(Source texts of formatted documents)

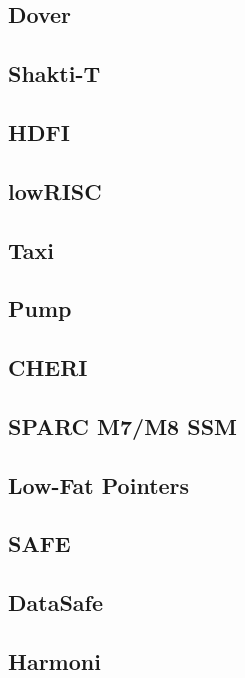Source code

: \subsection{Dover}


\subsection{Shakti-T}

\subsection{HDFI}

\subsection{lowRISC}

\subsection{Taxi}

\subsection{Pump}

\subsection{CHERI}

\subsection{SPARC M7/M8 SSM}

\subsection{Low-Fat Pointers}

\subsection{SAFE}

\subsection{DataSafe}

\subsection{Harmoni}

--

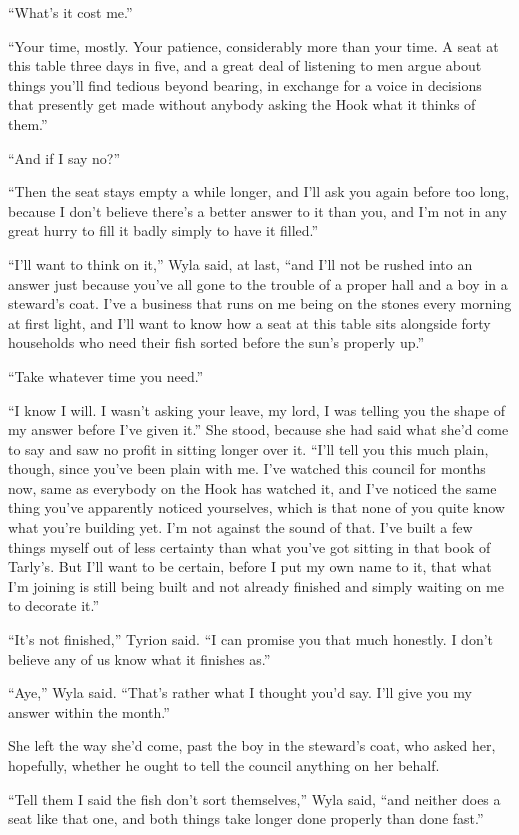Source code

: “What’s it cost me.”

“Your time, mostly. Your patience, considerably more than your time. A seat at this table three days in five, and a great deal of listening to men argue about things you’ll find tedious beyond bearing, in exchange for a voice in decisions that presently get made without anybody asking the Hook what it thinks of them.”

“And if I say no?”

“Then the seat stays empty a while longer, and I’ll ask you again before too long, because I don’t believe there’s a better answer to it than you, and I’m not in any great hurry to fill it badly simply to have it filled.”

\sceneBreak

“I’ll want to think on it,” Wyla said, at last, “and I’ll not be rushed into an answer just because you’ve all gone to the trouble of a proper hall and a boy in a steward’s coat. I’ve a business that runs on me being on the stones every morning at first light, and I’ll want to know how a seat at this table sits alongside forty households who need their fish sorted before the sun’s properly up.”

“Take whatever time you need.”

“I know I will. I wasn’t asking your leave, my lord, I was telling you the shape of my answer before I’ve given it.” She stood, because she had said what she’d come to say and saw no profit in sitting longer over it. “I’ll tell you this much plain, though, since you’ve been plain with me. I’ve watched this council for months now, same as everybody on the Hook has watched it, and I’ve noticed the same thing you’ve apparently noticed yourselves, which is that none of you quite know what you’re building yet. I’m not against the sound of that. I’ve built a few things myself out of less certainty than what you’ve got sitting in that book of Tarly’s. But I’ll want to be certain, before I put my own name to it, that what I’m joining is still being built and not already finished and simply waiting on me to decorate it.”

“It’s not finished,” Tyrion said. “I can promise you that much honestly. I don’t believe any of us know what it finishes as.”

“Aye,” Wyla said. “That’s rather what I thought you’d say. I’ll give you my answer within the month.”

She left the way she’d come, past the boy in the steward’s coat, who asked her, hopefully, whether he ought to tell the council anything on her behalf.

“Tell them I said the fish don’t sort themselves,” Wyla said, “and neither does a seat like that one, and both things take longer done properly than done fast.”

● **TASK REQUIREMENTS**
Pick each line holding the word "subsection" out of the data and copy it.

● **TASK OUTPUT**
: \subsection{Dover}
\subsection{Shakti-T}
\subsection{HDFI}
\subsection{lowRISC}
\subsection{Taxi}
\subsection{Pump}
\subsection{CHERI}
\subsection{SPARC M7/M8 SSM}
\subsection{Low-Fat Pointers}
\subsection{SAFE}
\subsection{DataSafe}
\subsection{Harmoni}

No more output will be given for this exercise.